Tuer Human psycho : Il ne s’agit pas ici de viser l’extermination de l’espèce humaine, mais bien de réduire les relations et les interconnexions entre les êtres humains. L’auteur précise qu’il s’agit d’une solution de dernier recours, à mettre en œuvre si les soins psychiatriques présentés dans le chapitre précédent ne fonctionnent pas…

Et alors…

Lire ou ne pas lire? Lire! Ce livre complète bien les deux précédents de Sébastien Bohler que j’ai présentés sur ce blogue (Le bug humain et Où est le sens?). Je le recommande toutefois avec moins d’enthousiasme que les précédents. S’il complète bien les précédents, il est beaucoup moins rigoureux. Il s’agit selon moi davantage d’un livre pour faire réfléchir qu’un livre pour apprendre comme les deux premiers. Ce livre est plutôt un livre à thèse. Si son diagnostic que l’humanité est psychopathe est bien démontré, il ne cherche pas à déterminer si ses quatre critères s’appliquent aussi à d’autres espèces (par exemple aux chats et à 1786 autres espèces exotiques envahissantes?). En fait, la grande spécificité de l’humanité est que sa psychopathie est celle qui nuit le plus à la survie de toutes les espèces, tandis que celle des autres animaux, si elle existe, porterait moins à conséquence.

Pour les biens de sa thèse, l’auteur minimise par ailleurs selon moi l’importance des comportements individuels.
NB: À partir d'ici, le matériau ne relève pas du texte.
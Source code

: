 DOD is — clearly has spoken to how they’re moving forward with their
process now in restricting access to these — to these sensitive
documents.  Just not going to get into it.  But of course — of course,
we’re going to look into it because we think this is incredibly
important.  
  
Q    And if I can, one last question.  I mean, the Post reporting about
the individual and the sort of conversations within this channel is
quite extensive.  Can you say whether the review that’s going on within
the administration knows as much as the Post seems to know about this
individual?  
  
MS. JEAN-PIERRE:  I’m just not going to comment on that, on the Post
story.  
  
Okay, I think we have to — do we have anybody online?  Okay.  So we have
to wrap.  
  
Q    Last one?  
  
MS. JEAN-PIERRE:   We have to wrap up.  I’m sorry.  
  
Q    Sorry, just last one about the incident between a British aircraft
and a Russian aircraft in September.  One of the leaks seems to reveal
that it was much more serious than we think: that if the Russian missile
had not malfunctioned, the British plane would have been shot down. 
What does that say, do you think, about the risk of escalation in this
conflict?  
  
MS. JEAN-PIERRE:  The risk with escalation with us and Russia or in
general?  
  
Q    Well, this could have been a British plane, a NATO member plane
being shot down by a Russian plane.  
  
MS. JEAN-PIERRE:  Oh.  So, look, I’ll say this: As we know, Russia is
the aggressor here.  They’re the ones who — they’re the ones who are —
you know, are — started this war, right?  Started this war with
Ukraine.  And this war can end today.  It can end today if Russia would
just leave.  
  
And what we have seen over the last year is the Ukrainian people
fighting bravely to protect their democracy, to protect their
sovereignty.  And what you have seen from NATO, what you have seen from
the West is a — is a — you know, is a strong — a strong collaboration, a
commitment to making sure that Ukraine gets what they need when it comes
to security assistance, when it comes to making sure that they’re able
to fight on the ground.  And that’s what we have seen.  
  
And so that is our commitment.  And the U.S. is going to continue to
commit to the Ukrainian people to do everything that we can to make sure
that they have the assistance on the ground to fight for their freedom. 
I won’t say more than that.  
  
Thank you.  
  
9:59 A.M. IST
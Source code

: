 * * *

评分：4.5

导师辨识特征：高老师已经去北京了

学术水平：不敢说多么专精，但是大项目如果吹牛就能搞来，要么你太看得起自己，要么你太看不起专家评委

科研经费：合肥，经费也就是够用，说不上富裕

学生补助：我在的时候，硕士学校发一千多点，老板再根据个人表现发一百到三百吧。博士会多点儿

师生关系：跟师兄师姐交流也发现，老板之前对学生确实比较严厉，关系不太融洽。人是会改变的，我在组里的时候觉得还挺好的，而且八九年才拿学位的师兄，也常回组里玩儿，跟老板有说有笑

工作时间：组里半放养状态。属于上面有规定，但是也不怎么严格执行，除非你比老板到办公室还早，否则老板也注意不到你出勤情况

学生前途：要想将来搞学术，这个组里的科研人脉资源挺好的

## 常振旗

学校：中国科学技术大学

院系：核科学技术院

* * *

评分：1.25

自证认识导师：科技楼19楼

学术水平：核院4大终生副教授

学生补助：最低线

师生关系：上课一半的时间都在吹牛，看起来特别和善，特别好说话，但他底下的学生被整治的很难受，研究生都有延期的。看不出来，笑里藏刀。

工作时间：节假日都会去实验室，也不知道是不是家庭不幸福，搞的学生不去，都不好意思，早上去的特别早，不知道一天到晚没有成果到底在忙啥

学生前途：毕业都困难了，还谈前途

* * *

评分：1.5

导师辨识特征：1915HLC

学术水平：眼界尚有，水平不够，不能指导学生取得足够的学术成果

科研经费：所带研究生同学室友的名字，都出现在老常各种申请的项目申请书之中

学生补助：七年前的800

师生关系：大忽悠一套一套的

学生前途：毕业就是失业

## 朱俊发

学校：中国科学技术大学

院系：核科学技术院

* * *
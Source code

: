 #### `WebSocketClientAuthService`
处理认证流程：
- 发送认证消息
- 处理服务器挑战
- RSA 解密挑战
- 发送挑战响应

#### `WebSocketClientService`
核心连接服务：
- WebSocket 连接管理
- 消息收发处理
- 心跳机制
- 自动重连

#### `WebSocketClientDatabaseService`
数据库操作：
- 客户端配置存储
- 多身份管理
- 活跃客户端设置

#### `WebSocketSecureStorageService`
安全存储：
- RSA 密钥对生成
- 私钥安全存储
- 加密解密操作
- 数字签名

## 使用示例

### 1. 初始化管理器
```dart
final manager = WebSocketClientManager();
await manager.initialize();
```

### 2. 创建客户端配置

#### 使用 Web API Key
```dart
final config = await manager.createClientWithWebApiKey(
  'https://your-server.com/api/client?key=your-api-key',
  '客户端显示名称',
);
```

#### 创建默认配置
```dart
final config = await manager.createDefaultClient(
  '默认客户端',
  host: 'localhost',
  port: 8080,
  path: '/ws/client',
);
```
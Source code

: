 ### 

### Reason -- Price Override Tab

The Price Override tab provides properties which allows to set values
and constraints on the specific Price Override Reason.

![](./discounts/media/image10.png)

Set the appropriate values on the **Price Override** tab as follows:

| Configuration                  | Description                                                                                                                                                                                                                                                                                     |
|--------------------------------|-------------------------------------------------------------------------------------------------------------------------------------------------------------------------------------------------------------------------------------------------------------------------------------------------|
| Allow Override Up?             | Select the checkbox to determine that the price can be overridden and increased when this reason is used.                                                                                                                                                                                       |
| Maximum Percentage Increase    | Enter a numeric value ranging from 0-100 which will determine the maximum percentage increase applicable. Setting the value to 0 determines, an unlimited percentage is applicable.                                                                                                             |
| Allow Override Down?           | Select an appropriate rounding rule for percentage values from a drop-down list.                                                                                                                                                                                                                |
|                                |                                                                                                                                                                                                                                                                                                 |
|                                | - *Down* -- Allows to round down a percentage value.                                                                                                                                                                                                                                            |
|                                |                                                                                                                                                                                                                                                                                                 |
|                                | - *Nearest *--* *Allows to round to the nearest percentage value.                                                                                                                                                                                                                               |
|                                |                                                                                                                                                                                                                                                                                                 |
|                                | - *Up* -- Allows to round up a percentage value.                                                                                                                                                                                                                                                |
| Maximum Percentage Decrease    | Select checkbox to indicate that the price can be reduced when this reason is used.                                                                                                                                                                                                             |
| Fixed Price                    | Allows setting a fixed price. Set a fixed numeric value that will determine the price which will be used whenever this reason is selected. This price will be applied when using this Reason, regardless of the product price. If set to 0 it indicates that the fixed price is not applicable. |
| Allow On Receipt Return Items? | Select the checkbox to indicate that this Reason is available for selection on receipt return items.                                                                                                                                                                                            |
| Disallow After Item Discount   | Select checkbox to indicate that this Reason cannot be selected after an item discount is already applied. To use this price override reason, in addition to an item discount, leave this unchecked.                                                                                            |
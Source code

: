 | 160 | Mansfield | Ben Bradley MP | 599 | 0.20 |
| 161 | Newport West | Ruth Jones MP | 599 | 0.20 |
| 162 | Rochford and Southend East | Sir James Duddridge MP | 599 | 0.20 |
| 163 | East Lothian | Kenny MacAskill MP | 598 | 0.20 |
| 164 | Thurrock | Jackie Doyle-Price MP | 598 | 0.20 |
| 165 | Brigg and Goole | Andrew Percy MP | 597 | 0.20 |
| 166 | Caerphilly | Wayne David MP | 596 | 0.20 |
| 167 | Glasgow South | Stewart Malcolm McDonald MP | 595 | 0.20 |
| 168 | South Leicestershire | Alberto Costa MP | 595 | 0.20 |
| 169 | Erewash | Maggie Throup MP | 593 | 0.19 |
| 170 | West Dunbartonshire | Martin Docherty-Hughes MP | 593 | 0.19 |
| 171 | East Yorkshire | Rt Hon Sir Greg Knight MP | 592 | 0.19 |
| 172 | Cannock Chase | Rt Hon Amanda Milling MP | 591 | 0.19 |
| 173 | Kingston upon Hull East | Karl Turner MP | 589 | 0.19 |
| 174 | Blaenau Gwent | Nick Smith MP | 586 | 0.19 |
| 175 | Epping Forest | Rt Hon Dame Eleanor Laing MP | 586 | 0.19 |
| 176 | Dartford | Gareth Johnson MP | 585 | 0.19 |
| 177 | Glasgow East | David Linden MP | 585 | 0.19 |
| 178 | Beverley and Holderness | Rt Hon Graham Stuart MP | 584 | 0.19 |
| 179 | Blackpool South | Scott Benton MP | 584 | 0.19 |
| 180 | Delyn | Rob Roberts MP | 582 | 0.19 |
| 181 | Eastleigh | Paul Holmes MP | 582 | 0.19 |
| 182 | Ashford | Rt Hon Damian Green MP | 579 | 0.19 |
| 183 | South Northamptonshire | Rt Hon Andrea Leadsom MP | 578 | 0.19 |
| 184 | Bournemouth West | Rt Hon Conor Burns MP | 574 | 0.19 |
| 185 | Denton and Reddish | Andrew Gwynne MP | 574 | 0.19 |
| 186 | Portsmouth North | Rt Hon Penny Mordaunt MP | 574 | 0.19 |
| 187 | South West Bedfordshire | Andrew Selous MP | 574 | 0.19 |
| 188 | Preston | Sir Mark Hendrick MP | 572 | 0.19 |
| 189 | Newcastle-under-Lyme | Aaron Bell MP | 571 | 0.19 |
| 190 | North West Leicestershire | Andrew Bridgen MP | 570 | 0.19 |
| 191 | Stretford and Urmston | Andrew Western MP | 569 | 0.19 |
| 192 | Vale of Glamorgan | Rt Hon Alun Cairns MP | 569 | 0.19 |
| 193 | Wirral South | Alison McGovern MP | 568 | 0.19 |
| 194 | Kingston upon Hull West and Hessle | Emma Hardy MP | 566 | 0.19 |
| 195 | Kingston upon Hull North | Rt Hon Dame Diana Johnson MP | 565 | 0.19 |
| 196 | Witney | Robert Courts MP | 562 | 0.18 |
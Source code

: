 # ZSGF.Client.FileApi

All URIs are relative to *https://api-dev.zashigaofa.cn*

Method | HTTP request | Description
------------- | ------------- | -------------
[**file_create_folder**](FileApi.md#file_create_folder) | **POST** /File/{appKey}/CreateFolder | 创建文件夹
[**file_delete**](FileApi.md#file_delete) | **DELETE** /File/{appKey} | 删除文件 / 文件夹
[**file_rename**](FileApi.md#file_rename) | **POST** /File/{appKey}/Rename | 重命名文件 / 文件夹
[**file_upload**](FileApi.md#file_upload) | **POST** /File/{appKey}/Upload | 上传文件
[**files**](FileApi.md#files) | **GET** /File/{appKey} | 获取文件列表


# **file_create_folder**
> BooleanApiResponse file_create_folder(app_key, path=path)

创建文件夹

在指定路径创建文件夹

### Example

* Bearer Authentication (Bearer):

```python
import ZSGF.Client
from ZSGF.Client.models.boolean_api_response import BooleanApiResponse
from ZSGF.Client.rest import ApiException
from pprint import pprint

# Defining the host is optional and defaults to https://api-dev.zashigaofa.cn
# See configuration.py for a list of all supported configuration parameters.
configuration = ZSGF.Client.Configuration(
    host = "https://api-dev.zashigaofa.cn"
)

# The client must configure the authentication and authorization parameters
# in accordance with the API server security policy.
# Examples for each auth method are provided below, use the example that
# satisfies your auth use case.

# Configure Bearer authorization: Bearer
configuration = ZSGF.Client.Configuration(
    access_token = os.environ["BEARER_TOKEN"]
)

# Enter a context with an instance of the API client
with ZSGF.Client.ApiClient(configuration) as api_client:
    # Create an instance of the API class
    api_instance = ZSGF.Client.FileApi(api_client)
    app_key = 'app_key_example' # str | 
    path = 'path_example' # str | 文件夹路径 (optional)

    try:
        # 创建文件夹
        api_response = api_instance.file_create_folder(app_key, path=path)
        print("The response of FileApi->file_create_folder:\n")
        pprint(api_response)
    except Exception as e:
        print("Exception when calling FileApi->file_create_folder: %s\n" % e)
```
Quand les gens se plaignent des délais pour obtenir leur passeport ou pour récupérer leurs bagages dans les aéroports, et ce dans de nombreux pays, je me demande plutôt pourquoi ils veulent tant bouger, sachant que chaque voyage cause des émissions de GES importantes. Ces gens, contrairement à l’humanité, ont pourtant un cortex orbitofrontal! Il y a même parmi eux des militant.es environnementaux! D’ailleurs, l’auteur cite constamment des comportements individuels pour expliquer la psychopathie de l’humanité, et pas seulement ceux des psychopathes. Il est vrai que ce sont dans bien des cas les pressions de l’ensemble des autres membres de la société qui les portent à agir ainsi, mais je ne les blanchirais pas pour autant. Cela dit, j’insiste, ce livre suscite des réflexions fondamentales, comme cette conclusion le montre bien! Malgré cela, je ne me prononce pas sur ses recommandations qui ont au moins le mérite d’exister! Autre bémol (et je ne parle pas de son titre franco-français, donc en anglais…), les 183 notes, heureusement toutes des références, sont à la fin du livre, ce qui m’a quand même «obligé» à utiliser deux signets.